Les officiers des forges logeaient au château des Salles de Rohan. Ce n’est qu’après la Révolution, quand le site des Salles est vendu en 1802 par les Rohan au baron Louis Henri Janzé, que celui-ci fait construire en 1816 le vaste logis actuel des forges des Salles, et développe le site qui deviendra « la plus ancienne et la plus grande forge de Bretagne » (D. Aupied). Les Janzé acquirent aussi en 1802 des Rohan les forges de La Nouée (mises en service vers 1758), situées à mi-chemin entre Josselin et Loudéac. Les propriétaires actuels des Forges des Salles sont leurs descendants, et nous sommes reconnaissants à Monsieur Jacques du Pontavice de nous avoir accordé l’autorisation, en décembre 2013, de consulter les dossiers relatifs aux forges déposés par ses soins aux archives départementales du Morbihan. L’activité métallurgique des Forges des Salles ne prendra fin qu’en 1877, mais le site industriel est conservé et ouvert à la visite, afin que nul ne perde la mémoire des hommes et des faits qui ont « forgé » cette région de fort caractère.

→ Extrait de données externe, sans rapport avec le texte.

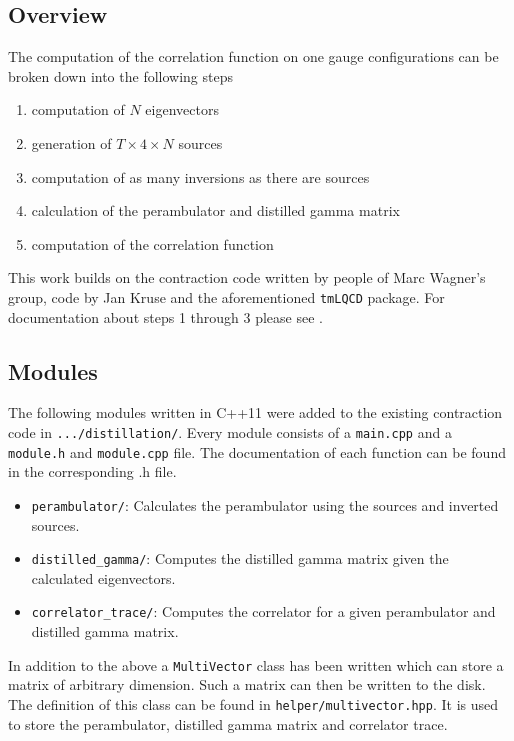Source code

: \subsection{Overview}
    The computation of the correlation function on one gauge configurations can be broken down into the following steps
    \begin{enumerate}
        \item computation of $N$ eigenvectors
        \item generation of $T \times 4 \times N$ sources
        \item computation of as many inversions as there are sources
        \item calculation of the perambulator and distilled gamma matrix
        \item computation of the correlation function
    \end{enumerate}
    This work builds on the contraction code written by people of Marc Wagner's group, code by Jan Kruse and the aforementioned \verb+tmLQCD+ package. For documentation about steps 1 through 3 please see \cite{bachelor_thesis_jan}.



\subsection{Modules}
    The following modules written in C++11 were added to the existing contraction code in \verb+.../distillation/+. Every module consists of a \verb+main.cpp+ and a \verb+module.h+ and \verb+module.cpp+ file. The documentation of each function can be found in the corresponding .h file.  
    \begin{itemize}
        \item \verb+perambulator/+: Calculates the perambulator using the sources and inverted sources.
        \item \verb+distilled_gamma/+: Computes the distilled gamma matrix given the calculated eigenvectors.
        \item \verb+correlator_trace/+: Computes the correlator for a given perambulator and distilled gamma matrix.
    \end{itemize}
    
    In addition to the above a \verb+MultiVector+ class has been written which can store a matrix of arbitrary dimension. Such a matrix can then be written to the disk. The definition of this class can be found in \verb+helper/multivector.hpp+. It is used to store the perambulator, distilled gamma matrix and correlator trace.
    

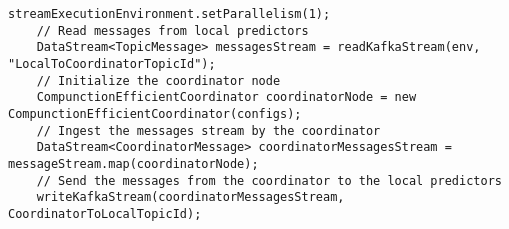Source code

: \begin{lstlisting}[caption={The coordinator Flink program.},label={algonline:flink2},frame=single]	
    streamExecutionEnvironment.setParallelism(1);
	// Read messages from local predictors
	DataStream<TopicMessage> messagesStream = readKafkaStream(env, "LocalToCoordinatorTopicId");	
	// Initialize the coordinator node
	CompunctionEfficientCoordinator coordinatorNode = new CompunctionEfficientCoordinator(configs);
	// Ingest the messages stream by the coordinator	
	DataStream<CoordinatorMessage> coordinatorMessagesStream = messageStream.map(coordinatorNode);	
	// Send the messages from the coordinator to the local predictors
	writeKafkaStream(coordinatorMessagesStream, CoordinatorToLocalTopicId);
\end{lstlisting}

Généalogie résumée des Rohan

*Jean Ié, vicomte de ROHAN 1330-1396, x Jeanne de Léon, xx Jeanne de Navarre (Le vicomte de Rohan devient ainsi le beau-frère de trois rois, Philippe de Valois, roi de France, Pierre d’Aragon, et Charles de Navarre !) d’où Charles de Rohan-Guémné et

*Alain VIII de Rohan 1356-1429(de x) ép. Béatrix de Clisson (fille du Connétable), d’où

*Alain IX de Rohan 1382-1462 x Marguerite de Bretagne 1392-1428, (fille du Duc Jean IV + 1399 et de Jeanne de Navarre, d’où Marguerite qui épouse en 1449 Jean d’Orléans Angoulême grand-père de François Ier, et Catherine de Rohan qui épouse Jean d’Albret arrière-grand-père d’Henri roi de Navarre qui épouse sa cousine Marguerite d’Angoulême ) xx Marie de Lorraine d’où

*Jean II 1452-1516, vicomte de Rohan qui épouse Marie de Bretagne (fille du Duc François Ier et d’Isabeau d’Ecosse fille du roi Jacques Ier Stuart) d’où

*Anne de Rohan +1529 qui épouse son cousin Pierre II de Rohan-Gié (arr.-petit-fils de Charles de Rohan-Guéméné, voir plus haut), d’où

*René de Rohan-Gié 1516-1552 qui épouse en 1534 sa cousine Isabelle d’Albret 1514-1572 (sœur du roi de Navarre et belle–sœur de Marguerite d’Angoulême, voir plus haut), d’où

*René II vicomte de Rohan 1550-1586, qui épouse en 1575 Catherine de Parthenay 1554-1631, veuve de Charles du Quelennec (lui aussi descendant de Charles de Rohan-Guéméné), d’où

Henri Ier duc de Rohan 1579-1638, qui épouse en 1603 Marguerite de Béthune –Sully (fille du ministre d’Henri IV) et Catherine de Rohan qui épouse en 1604 Jean II palatin de Deux-Ponts, (ancêtres de Guillaume II empereur d’Allemagne, Alexandre II tsar de Russie, Henri comte de Paris, François-Joseph empereur d’Autriche, Victor Emmanuel III roi d’Italie…). Henri Ier de Rohan a une fille ;

*Marguerite de Rohan 1617-1684, dernière protestante de sa lignée, elle épouse en 1645 Henri Chabot (1616-1657). Catholique, il relève les nom et armes des Rohan. La famille Chabot fut aussi marquée par le protestantisme, puisque le grand père d’Henri, Léonor Chabot adhéra au protestantisme en 1654, et l’introduisit sur ses terre de Jarnac. Son père, Guy Ier, baron de Jarnac (époux de Louise de Pissseleu sœur de la favorite de François Ier), également protestant, a été à l’origine de «coup de Jarnac » (1547). En 1559 il était gouverneur de la Rochelle.